== Data to use ==

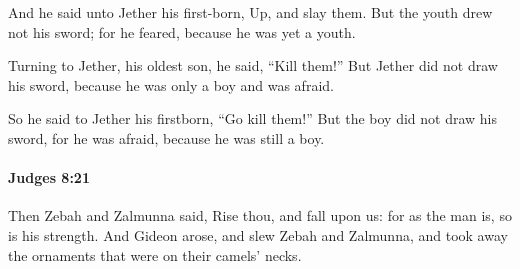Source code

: 			\begin{versebox}
					\item[BHS] 
					\item[ASV] And he said unto Jether his first-born, Up, and slay them. But the youth drew not his sword; for he feared, because he was yet a youth.
					\item[NIV] Turning to Jether, his oldest son, he said, “Kill them!” But Jether did not draw his sword, because he was only a boy and was afraid.
					\item[NRSV] So he said to Jether his firstborn, “Go kill them!” But the boy did not draw his sword, for he was afraid, because he was still a boy.
			\end{versebox}

		\paragraph{Judges 8:21} %
			\label{JUDGES-8-21}

			Then Zebah and Zalmunna said, Rise thou, and fall upon us: for as the man is, so is his strength. And Gideon arose, and slew Zebah and Zalmunna, and took away the ornaments that were on their camels’ necks.

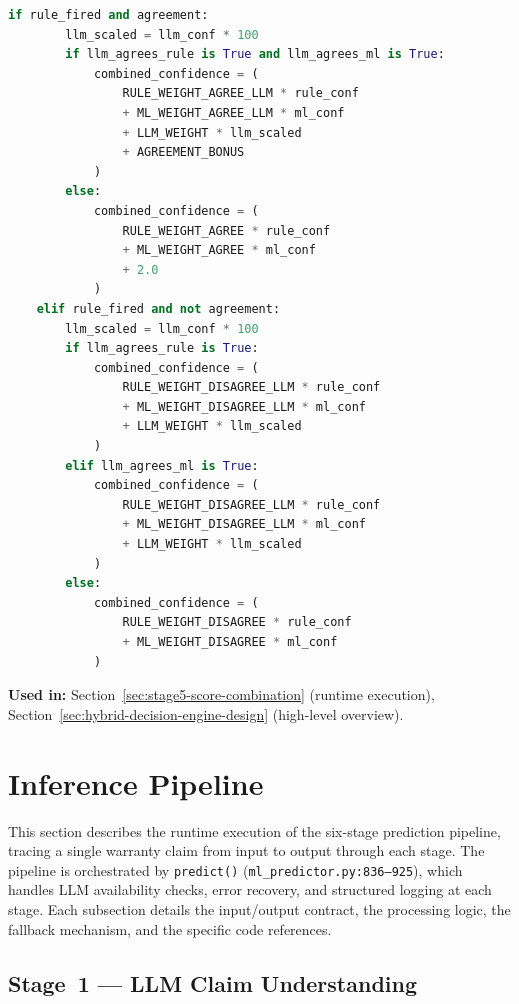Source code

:\documentclass[10pt,a4paper]{article}
\begin{document}
\begin{lstlisting}[language=Python]
    if rule_fired and agreement:
        llm_scaled = llm_conf * 100
        if llm_agrees_rule is True and llm_agrees_ml is True:
            combined_confidence = (
                RULE_WEIGHT_AGREE_LLM * rule_conf
                + ML_WEIGHT_AGREE_LLM * ml_conf
                + LLM_WEIGHT * llm_scaled
                + AGREEMENT_BONUS
            )
        else:
            combined_confidence = (
                RULE_WEIGHT_AGREE * rule_conf
                + ML_WEIGHT_AGREE * ml_conf
                + 2.0
            )
    elif rule_fired and not agreement:
        llm_scaled = llm_conf * 100
        if llm_agrees_rule is True:
            combined_confidence = (
                RULE_WEIGHT_DISAGREE_LLM * rule_conf
                + ML_WEIGHT_DISAGREE_LLM * ml_conf
                + LLM_WEIGHT * llm_scaled
            )
        elif llm_agrees_ml is True:
            combined_confidence = (
                RULE_WEIGHT_DISAGREE_LLM * rule_conf
                + ML_WEIGHT_DISAGREE_LLM * ml_conf
                + LLM_WEIGHT * llm_scaled
            )
        else:
            combined_confidence = (
                RULE_WEIGHT_DISAGREE * rule_conf
                + ML_WEIGHT_DISAGREE * ml_conf
            )
\end{lstlisting}

\textbf{Used in:} Section~\ref{sec:stage5-score-combination} (runtime execution), Section~\ref{sec:hybrid-decision-engine-design} (high-level overview).

\section{Inference Pipeline}
\label{sec:inference-pipeline}

This section describes the runtime execution of the six-stage prediction pipeline, tracing a single warranty claim from input to output through each stage. The pipeline is orchestrated by \texttt{predict()} (\texttt{ml\_predictor.py:836--925}), which handles LLM availability checks, error recovery, and structured logging at each stage. Each subsection details the input/output contract, the processing logic, the fallback mechanism, and the specific code references.

\subsection{Stage~1 --- LLM Claim Understanding}
\label{sec:stage1-llm-understanding}
\end{document}
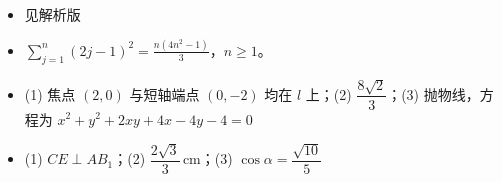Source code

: \begin{itemize}[leftmargin=2.6em]
  \item[\textbf{1.}] 见解析版
  \item[\textbf{2.}] $\displaystyle\sum_{j=1}^{n}(2j-1)^2=\frac{n(4n^2-1)}3$，$n\ge1$。
  \item[\textbf{3.}] (1) 焦点 $(2,0)$ 与短轴端点 $(0,-2)$ 均在 $l$ 上；(2) $\dfrac{8\sqrt2}{3}$；(3) 抛物线，方程为 $x^2+y^2+2xy+4x-4y-4=0$
  \item[\textbf{4.}] (1) $CE\perp AB_1$；(2) $\dfrac{2\sqrt3}{3}\,\mathrm{cm}$；(3) $\cos\alpha=\dfrac{\sqrt{10}}5$
\end{itemize}
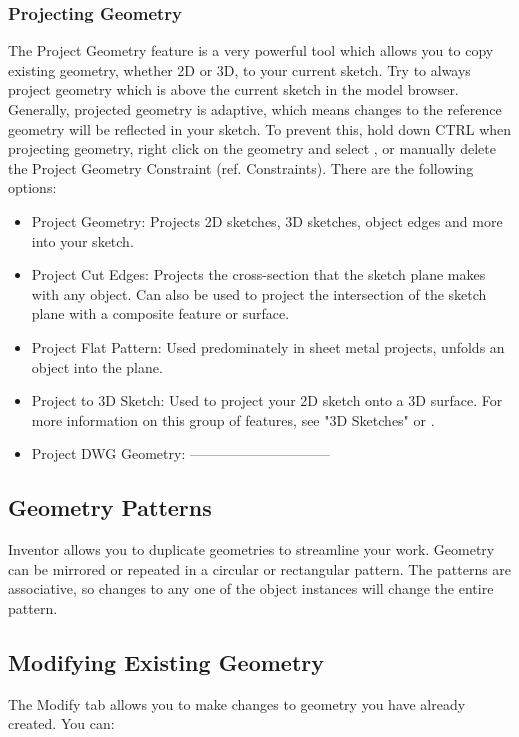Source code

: \subsubsection{Projecting Geometry}
The Project Geometry feature is a very powerful tool which allows you to copy existing geometry, whether 2D or 3D, to your current sketch. Try to always project geometry which is above the current sketch in the model browser. Generally, projected geometry is adaptive, which means changes to the reference geometry will be reflected in your sketch. To prevent this, hold down CTRL when projecting geometry, right click on the geometry and select , or manually delete the Project Geometry Constraint (ref. Constraints). There are the following options:

\begin{itemize}
\item Project Geometry: Projects 2D sketches, 3D sketches, object edges and more into your sketch.
\item Project Cut Edges: Projects the cross-section that the sketch plane makes with any object. Can also be used to project the intersection of the sketch plane with a composite feature or surface.
\item Project Flat Pattern: Used predominately in sheet metal projects, unfolds an object into the plane.
\item Project to 3D Sketch: Used to project your 2D sketch onto a 3D surface. For more information on this group of features, see "3D Sketches" or .
\item Project DWG Geometry:  ------------------------------
\end{itemize}

\subsection{Geometry Patterns}
Inventor allows you to duplicate geometries to streamline your work. Geometry can be mirrored or repeated in a circular or rectangular pattern. The patterns are associative, so changes to any one of the object instances will change the entire pattern.

\subsection{Modifying Existing Geometry}
The Modify tab allows you to make changes to geometry you have already created. You can:

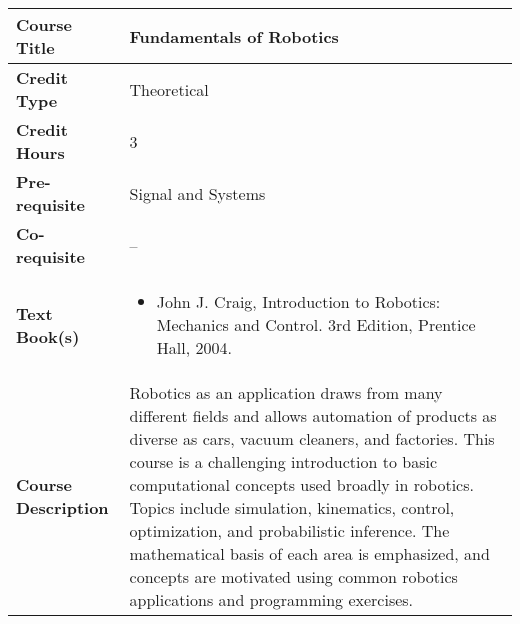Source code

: \documentclass[11pt]{article}
\begin{document}
\begin{table}[h!]
\begin{tabular}{|l|l|}
\hline
\textbf{Course Title}       &  Fundamentals of Robotics \\ \hline
\textbf{Credit Type}        &  Theoretical \\ \hline
\textbf{Credit Hours}       &  3 \\ \hline
\textbf{Pre-requisite}       & Signal and Systems \\ \hline
\textbf{Co-requisite}       &  -- \\ \hline
\textbf{Text Book(s)}       & \begin{minipage}{.70\textwidth}
\begin{itemize} \itemsep-0.4em
	\vspace{3mm}
	\item John J. Craig, Introduction to Robotics: Mechanics and Control. 3rd Edition, Prentice Hall, 2004.
	\vspace{3mm}
\end{itemize}
\end{minipage}\\ \hline
\textbf{Course Description} & \begin{minipage}{.70\textwidth}
\vspace{3mm}
Robotics as an application draws from many different fields and allows automation of products as diverse as cars, vacuum cleaners, and factories. This course is a challenging introduction to basic computational concepts used broadly in robotics. Topics include simulation, kinematics, control, optimization, and probabilistic inference. The mathematical basis of each area is emphasized, and concepts are motivated using common robotics applications and programming exercises.
\vspace{3mm}
\end{minipage} \\ \hline
\end{tabular}
\end{table}
\end{document}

===

Your assignment:
Using the records above, count the lines containing "documentclass". Give no words besides the number.

Task response:
2